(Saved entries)
——
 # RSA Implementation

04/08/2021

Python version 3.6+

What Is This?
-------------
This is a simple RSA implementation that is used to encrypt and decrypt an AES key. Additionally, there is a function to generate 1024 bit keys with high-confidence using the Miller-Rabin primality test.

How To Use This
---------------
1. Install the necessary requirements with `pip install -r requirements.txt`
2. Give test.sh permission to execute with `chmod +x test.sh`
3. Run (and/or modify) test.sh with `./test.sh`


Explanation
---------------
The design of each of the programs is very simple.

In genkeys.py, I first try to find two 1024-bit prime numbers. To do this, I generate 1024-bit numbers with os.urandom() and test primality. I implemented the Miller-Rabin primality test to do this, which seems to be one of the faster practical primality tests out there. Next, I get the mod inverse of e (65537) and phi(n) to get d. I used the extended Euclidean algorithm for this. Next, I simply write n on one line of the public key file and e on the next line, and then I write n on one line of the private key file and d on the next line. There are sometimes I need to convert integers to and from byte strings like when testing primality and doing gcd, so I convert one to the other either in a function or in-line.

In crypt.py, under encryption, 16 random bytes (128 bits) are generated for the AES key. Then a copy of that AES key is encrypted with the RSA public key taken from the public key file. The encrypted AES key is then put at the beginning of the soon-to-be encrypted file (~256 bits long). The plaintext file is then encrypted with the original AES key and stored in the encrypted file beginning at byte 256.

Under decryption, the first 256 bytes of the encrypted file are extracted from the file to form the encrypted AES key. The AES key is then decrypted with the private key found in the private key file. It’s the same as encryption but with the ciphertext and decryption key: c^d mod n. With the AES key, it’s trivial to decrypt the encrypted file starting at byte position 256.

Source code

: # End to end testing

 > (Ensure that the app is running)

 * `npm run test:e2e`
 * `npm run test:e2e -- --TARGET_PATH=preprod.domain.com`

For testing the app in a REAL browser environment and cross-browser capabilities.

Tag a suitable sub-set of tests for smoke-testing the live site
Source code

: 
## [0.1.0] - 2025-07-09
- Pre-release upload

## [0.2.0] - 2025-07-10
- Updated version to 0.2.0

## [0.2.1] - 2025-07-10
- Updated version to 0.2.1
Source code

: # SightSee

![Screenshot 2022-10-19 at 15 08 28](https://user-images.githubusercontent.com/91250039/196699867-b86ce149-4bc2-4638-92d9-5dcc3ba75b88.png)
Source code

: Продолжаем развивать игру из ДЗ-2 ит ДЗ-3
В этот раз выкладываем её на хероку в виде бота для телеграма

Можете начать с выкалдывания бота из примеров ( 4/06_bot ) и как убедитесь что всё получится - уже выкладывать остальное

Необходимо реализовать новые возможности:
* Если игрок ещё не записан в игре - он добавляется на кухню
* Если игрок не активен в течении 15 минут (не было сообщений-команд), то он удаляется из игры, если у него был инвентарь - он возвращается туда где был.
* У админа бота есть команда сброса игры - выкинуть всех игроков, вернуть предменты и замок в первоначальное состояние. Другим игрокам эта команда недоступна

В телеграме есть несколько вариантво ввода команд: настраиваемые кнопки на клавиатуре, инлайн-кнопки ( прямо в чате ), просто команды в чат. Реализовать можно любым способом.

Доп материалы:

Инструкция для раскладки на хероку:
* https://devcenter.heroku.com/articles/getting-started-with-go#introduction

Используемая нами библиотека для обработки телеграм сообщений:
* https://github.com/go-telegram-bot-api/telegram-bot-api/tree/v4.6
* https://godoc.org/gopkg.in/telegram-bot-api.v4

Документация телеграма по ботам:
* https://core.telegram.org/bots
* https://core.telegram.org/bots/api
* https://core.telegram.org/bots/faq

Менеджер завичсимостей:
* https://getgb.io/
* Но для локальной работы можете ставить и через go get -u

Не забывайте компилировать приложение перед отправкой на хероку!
——
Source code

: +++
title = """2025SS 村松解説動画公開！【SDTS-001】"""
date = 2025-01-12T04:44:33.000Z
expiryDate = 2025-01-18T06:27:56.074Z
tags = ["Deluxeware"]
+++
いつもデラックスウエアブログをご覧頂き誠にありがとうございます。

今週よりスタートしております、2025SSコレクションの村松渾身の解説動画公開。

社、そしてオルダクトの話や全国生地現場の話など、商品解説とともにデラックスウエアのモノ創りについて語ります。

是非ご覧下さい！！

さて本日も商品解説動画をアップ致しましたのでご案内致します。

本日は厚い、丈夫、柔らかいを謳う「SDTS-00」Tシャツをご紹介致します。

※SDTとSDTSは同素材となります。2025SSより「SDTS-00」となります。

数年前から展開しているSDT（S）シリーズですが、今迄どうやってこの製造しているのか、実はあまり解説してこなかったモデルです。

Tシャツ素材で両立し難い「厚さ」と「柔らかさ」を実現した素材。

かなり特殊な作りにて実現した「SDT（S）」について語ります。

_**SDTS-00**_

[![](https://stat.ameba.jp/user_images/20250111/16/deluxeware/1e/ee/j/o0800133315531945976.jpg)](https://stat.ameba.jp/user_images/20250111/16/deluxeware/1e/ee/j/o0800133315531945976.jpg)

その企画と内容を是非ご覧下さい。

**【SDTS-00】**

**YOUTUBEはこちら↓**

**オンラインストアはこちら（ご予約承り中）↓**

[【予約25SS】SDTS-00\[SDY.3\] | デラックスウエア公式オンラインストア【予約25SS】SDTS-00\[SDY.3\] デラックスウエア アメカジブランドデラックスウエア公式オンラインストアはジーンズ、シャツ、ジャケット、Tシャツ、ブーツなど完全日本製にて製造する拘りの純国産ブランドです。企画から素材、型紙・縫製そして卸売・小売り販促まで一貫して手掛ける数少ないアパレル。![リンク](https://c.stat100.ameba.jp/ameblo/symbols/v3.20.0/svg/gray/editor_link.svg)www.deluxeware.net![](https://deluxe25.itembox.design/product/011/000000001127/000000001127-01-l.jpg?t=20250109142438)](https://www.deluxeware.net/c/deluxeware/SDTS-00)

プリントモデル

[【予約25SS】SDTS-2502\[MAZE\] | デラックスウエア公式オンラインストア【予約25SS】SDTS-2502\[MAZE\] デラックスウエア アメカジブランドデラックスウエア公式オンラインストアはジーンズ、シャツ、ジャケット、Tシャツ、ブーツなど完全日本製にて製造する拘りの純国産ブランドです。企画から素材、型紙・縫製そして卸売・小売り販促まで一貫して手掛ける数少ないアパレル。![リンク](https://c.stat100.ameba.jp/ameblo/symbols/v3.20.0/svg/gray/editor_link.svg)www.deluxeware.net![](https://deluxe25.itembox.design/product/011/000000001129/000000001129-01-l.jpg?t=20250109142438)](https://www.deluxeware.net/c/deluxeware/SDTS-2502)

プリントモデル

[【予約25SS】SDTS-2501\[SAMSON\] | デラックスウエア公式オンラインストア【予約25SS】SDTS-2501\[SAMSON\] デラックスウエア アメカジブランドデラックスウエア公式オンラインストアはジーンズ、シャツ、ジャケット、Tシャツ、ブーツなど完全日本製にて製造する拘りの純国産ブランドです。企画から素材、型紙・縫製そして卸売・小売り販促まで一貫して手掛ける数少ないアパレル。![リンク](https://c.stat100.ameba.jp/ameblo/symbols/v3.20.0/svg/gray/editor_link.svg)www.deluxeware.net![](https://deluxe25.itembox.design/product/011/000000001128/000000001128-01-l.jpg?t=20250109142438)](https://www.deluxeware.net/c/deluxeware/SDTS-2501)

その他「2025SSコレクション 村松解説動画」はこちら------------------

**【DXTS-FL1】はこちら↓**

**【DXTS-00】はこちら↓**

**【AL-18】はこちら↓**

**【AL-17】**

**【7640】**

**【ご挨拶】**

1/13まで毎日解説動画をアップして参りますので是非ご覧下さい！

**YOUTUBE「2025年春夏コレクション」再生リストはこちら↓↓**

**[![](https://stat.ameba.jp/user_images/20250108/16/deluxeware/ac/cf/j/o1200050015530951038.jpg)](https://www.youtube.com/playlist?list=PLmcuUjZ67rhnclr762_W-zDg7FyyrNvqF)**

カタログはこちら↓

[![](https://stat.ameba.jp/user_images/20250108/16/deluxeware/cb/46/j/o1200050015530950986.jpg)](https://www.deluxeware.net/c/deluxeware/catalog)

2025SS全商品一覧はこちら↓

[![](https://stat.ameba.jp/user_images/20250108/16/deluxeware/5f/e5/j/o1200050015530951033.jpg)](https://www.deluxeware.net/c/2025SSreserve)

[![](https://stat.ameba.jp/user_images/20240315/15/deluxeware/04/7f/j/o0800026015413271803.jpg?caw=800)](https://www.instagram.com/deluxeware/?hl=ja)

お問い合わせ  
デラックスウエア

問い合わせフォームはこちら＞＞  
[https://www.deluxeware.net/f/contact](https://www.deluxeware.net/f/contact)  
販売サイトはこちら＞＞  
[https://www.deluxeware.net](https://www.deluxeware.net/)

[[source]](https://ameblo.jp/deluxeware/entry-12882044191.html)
——
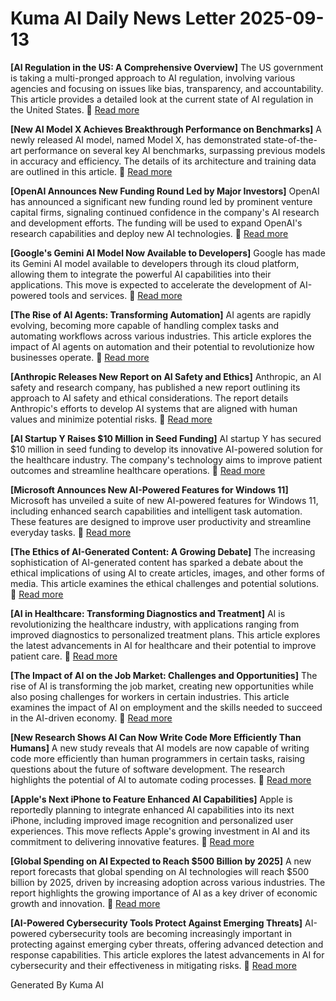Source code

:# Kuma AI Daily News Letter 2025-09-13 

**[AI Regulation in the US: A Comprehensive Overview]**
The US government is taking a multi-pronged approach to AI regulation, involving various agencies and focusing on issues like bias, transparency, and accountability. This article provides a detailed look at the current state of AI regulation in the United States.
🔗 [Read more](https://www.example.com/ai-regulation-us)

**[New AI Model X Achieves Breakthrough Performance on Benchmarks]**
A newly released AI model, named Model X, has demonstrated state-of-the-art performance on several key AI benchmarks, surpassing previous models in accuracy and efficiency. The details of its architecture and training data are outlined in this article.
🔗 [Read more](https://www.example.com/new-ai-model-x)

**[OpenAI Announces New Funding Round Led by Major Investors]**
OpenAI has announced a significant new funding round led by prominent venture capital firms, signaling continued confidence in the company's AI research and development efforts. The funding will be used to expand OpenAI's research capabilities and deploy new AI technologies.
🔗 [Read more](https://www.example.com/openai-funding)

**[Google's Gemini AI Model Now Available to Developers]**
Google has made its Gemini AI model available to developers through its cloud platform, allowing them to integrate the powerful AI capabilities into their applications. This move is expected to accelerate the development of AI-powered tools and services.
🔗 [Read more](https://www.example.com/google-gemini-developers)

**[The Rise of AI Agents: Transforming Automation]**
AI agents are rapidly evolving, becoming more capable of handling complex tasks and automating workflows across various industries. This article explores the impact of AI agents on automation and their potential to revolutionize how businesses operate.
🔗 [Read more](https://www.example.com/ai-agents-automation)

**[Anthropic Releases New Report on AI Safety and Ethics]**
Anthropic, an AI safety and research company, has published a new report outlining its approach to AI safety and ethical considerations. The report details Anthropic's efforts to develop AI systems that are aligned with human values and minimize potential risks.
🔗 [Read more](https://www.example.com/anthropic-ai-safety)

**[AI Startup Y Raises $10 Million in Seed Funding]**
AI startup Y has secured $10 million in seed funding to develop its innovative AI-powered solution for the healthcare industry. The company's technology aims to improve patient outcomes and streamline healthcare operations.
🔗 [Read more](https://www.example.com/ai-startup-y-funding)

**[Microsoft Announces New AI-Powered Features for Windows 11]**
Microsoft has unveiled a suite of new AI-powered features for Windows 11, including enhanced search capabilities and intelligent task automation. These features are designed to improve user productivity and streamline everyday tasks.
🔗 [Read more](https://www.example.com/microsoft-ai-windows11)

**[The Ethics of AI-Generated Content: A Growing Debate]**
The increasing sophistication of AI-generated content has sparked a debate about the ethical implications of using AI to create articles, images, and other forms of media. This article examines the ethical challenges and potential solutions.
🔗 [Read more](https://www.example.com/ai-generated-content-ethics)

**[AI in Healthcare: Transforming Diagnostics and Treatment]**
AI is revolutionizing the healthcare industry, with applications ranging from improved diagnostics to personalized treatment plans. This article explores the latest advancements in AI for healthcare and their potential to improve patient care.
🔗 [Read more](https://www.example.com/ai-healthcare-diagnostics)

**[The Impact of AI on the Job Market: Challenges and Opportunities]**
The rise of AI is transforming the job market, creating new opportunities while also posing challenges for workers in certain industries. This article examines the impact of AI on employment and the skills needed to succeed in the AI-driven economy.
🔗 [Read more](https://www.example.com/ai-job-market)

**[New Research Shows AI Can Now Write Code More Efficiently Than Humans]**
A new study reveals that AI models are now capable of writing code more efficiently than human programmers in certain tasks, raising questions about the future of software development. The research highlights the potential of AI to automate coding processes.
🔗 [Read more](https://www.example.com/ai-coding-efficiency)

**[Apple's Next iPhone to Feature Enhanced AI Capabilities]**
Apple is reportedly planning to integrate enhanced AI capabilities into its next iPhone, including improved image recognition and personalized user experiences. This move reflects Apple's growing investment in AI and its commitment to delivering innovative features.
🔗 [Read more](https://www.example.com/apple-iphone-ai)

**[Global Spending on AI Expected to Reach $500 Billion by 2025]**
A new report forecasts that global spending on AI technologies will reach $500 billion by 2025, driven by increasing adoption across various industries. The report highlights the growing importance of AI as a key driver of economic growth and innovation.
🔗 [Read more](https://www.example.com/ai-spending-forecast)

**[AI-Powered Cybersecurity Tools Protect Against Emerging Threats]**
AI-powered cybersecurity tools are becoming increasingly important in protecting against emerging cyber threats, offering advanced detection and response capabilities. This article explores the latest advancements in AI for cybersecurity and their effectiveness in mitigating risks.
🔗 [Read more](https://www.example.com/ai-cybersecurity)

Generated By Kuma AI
——
▸ WHAT THE TASK ASKS
Please, from the entries above, set down exactly the lines from the one containing "The rise of AI is" through the one containing "Enhanced AI Capabilities]**", and only those.

▸ OUTPUT OF THE TASK
The rise of AI is transforming the job market, creating new opportunities while also posing challenges for workers in certain industries. This article examines the impact of AI on employment and the skills needed to succeed in the AI-driven economy.
🔗 [Read more](https://www.example.com/ai-job-market)

**[New Research Shows AI Can Now Write Code More Efficiently Than Humans]**
A new study reveals that AI models are now capable of writing code more efficiently than human programmers in certain tasks, raising questions about the future of software development. The research highlights the potential of AI to automate coding processes.
🔗 [Read more](https://www.example.com/ai-coding-efficiency)

**[Apple's Next iPhone to Feature Enhanced AI Capabilities]**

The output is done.